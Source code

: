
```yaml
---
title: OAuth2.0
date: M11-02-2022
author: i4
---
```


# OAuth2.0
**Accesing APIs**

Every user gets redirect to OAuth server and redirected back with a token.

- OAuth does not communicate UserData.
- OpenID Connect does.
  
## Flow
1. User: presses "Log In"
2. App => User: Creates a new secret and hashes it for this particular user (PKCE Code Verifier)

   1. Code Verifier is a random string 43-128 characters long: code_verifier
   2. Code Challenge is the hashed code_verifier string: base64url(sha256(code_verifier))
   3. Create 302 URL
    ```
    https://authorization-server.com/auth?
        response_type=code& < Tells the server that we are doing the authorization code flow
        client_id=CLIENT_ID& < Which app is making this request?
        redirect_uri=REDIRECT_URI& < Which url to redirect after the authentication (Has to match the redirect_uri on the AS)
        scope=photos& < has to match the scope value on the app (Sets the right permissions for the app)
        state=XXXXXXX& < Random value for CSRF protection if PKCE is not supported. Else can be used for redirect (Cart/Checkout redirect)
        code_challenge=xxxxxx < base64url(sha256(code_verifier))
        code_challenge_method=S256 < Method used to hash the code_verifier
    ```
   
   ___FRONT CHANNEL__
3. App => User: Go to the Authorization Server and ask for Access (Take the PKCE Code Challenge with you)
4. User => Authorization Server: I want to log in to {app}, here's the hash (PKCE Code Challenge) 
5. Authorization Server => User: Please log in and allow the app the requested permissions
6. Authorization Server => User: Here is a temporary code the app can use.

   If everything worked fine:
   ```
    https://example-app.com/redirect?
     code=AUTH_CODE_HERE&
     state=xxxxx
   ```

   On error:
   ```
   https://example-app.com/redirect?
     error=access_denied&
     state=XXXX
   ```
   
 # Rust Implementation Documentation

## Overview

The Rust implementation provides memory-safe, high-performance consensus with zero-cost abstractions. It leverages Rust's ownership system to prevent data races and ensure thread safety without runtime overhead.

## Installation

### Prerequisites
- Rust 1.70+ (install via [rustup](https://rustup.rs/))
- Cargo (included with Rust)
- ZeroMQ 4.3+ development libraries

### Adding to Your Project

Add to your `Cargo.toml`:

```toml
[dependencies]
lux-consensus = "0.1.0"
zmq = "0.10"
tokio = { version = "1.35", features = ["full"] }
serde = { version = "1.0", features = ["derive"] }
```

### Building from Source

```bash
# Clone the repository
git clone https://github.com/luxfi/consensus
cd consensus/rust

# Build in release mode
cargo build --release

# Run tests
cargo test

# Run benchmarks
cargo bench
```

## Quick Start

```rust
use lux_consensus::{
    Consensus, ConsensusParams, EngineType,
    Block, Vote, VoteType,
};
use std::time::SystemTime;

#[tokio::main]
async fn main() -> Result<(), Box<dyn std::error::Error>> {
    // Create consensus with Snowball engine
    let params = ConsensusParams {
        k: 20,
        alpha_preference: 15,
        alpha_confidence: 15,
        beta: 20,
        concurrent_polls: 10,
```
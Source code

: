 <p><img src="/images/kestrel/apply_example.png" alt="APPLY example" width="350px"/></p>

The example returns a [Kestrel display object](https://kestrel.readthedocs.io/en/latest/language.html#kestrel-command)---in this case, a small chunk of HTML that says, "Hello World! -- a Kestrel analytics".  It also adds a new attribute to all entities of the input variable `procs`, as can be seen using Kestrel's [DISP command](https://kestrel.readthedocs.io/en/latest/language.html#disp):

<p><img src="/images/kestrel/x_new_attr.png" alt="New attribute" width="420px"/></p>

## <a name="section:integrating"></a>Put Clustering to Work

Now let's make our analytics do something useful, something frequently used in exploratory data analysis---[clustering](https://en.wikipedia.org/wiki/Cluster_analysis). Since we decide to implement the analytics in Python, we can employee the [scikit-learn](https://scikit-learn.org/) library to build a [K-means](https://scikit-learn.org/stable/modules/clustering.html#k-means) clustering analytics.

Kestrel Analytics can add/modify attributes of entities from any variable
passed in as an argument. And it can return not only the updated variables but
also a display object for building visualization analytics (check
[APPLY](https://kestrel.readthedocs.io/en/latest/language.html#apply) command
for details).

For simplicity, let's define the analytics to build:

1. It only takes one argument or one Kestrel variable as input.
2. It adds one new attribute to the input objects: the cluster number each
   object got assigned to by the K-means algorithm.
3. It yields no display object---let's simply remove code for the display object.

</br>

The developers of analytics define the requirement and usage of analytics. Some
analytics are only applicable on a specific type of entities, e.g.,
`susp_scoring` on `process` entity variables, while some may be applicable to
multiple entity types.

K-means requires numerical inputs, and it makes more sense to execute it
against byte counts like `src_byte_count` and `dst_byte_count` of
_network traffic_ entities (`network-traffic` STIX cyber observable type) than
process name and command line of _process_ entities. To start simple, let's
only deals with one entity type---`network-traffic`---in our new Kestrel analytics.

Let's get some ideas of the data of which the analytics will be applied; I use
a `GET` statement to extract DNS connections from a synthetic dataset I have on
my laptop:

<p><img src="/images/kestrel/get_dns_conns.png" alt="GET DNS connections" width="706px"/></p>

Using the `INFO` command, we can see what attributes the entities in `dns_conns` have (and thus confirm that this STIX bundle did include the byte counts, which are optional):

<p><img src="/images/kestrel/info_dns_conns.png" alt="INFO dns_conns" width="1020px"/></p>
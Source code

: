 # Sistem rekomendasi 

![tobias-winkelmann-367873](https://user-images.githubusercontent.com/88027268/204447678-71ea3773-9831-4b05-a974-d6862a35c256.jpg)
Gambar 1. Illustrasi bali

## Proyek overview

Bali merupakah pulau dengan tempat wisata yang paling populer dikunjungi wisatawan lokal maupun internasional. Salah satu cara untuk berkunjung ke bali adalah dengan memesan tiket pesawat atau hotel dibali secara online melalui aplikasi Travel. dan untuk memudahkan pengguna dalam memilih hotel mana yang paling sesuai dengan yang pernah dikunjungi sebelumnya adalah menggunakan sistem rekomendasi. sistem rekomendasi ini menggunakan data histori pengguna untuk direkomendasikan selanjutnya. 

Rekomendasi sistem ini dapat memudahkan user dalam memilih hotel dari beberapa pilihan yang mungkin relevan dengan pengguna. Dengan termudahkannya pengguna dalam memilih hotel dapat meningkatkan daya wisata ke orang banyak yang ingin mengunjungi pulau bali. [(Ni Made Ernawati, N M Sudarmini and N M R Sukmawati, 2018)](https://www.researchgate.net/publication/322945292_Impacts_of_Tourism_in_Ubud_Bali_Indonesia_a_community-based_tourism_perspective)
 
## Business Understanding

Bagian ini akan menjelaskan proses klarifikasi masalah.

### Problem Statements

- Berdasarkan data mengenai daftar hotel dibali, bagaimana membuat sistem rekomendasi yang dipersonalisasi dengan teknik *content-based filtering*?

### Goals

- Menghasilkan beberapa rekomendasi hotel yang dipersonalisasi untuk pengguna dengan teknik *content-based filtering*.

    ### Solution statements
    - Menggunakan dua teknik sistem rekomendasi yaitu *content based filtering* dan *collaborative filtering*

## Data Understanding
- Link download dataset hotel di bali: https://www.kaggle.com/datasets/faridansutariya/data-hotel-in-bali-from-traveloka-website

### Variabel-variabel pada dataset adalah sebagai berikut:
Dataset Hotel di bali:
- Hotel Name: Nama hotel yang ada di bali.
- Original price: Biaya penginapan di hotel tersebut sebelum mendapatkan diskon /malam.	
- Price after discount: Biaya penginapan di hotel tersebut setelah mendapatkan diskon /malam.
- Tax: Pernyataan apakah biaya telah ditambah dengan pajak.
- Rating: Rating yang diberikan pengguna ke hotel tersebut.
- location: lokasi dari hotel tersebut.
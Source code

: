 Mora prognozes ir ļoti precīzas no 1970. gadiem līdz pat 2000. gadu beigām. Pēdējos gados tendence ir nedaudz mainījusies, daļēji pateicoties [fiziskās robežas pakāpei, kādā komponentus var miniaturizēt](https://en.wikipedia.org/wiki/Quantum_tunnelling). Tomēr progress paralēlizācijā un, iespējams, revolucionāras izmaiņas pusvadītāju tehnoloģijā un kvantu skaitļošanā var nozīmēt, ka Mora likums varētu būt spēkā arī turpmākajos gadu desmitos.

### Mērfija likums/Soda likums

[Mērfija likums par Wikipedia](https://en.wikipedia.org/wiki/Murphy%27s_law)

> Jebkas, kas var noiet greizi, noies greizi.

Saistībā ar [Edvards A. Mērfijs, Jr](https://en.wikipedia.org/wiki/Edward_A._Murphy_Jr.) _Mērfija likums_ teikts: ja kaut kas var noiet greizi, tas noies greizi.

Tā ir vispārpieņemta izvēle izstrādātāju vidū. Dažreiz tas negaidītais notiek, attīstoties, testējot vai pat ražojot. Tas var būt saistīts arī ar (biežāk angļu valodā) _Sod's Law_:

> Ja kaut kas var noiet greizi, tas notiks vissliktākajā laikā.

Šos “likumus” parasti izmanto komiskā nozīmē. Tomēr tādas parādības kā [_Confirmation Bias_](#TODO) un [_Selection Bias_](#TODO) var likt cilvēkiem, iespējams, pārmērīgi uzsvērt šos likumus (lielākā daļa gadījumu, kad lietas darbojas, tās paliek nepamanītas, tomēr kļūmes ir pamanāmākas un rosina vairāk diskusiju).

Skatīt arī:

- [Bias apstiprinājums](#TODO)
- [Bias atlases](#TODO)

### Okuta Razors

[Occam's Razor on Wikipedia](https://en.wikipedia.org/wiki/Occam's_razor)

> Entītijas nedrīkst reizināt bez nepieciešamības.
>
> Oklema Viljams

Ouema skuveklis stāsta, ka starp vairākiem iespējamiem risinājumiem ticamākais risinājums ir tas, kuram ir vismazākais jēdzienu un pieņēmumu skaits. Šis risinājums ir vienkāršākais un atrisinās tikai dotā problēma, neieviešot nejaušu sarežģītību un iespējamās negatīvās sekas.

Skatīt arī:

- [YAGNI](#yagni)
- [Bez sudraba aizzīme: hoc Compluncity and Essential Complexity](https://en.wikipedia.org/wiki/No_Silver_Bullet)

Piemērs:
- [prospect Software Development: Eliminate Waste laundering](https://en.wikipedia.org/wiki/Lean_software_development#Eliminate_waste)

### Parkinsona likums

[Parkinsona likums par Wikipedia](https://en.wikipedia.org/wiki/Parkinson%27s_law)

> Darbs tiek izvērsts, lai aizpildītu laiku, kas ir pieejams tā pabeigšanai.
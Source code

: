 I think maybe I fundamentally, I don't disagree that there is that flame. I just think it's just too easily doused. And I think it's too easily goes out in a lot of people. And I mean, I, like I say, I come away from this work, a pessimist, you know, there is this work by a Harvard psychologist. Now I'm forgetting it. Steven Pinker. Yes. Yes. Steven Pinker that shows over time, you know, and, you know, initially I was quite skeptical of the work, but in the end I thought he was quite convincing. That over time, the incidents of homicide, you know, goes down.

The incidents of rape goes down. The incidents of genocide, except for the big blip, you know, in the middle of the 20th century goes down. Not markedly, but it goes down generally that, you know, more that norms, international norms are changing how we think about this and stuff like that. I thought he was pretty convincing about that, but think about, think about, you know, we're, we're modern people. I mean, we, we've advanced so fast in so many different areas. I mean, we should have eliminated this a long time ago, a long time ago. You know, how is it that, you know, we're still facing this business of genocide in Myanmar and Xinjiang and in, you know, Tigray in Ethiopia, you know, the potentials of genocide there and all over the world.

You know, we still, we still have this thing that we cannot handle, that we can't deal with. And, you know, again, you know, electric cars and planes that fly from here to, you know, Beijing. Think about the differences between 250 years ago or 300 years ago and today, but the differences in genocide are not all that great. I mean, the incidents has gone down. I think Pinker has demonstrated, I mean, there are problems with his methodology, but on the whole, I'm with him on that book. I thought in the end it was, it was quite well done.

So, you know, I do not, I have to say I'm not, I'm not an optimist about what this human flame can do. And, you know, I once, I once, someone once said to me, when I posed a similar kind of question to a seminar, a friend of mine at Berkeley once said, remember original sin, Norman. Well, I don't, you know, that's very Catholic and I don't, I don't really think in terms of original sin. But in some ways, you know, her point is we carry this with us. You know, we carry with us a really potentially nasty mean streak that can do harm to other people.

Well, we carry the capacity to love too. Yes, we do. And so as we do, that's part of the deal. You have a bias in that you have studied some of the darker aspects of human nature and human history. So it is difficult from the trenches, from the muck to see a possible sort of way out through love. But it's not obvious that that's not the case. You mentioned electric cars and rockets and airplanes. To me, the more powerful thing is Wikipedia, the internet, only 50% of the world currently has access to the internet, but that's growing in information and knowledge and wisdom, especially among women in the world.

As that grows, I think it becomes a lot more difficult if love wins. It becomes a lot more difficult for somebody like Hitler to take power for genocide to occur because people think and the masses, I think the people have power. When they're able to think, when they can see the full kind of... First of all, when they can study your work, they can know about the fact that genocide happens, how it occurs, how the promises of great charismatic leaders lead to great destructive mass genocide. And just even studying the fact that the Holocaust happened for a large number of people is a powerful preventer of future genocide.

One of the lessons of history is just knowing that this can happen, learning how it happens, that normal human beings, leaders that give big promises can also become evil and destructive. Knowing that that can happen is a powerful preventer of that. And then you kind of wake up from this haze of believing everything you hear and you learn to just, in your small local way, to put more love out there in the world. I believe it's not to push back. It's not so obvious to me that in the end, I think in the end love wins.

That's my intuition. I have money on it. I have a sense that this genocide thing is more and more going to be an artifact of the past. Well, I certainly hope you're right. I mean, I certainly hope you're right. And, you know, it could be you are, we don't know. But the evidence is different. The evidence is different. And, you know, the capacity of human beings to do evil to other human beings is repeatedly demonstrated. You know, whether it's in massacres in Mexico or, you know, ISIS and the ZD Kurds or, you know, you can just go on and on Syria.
● ● ● ● ●
When the line with "turpmākajos gadu desmitos." is reached in the data above, start copying there, and copy each line exactly until the line with "notiks vissliktākajā laikā." has been copied; copy nothing else.

: Mora prognozes ir ļoti precīzas no 1970. gadiem līdz pat 2000. gadu beigām. Pēdējos gados tendence ir nedaudz mainījusies, daļēji pateicoties [fiziskās robežas pakāpei, kādā komponentus var miniaturizēt](https://en.wikipedia.org/wiki/Quantum_tunnelling). Tomēr progress paralēlizācijā un, iespējams, revolucionāras izmaiņas pusvadītāju tehnoloģijā un kvantu skaitļošanā var nozīmēt, ka Mora likums varētu būt spēkā arī turpmākajos gadu desmitos.

### Mērfija likums/Soda likums

[Mērfija likums par Wikipedia](https://en.wikipedia.org/wiki/Murphy%27s_law)

> Jebkas, kas var noiet greizi, noies greizi.

Saistībā ar [Edvards A. Mērfijs, Jr](https://en.wikipedia.org/wiki/Edward_A._Murphy_Jr.) _Mērfija likums_ teikts: ja kaut kas var noiet greizi, tas noies greizi.

Tā ir vispārpieņemta izvēle izstrādātāju vidū. Dažreiz tas negaidītais notiek, attīstoties, testējot vai pat ražojot. Tas var būt saistīts arī ar (biežāk angļu valodā) _Sod's Law_:

> Ja kaut kas var noiet greizi, tas notiks vissliktākajā laikā.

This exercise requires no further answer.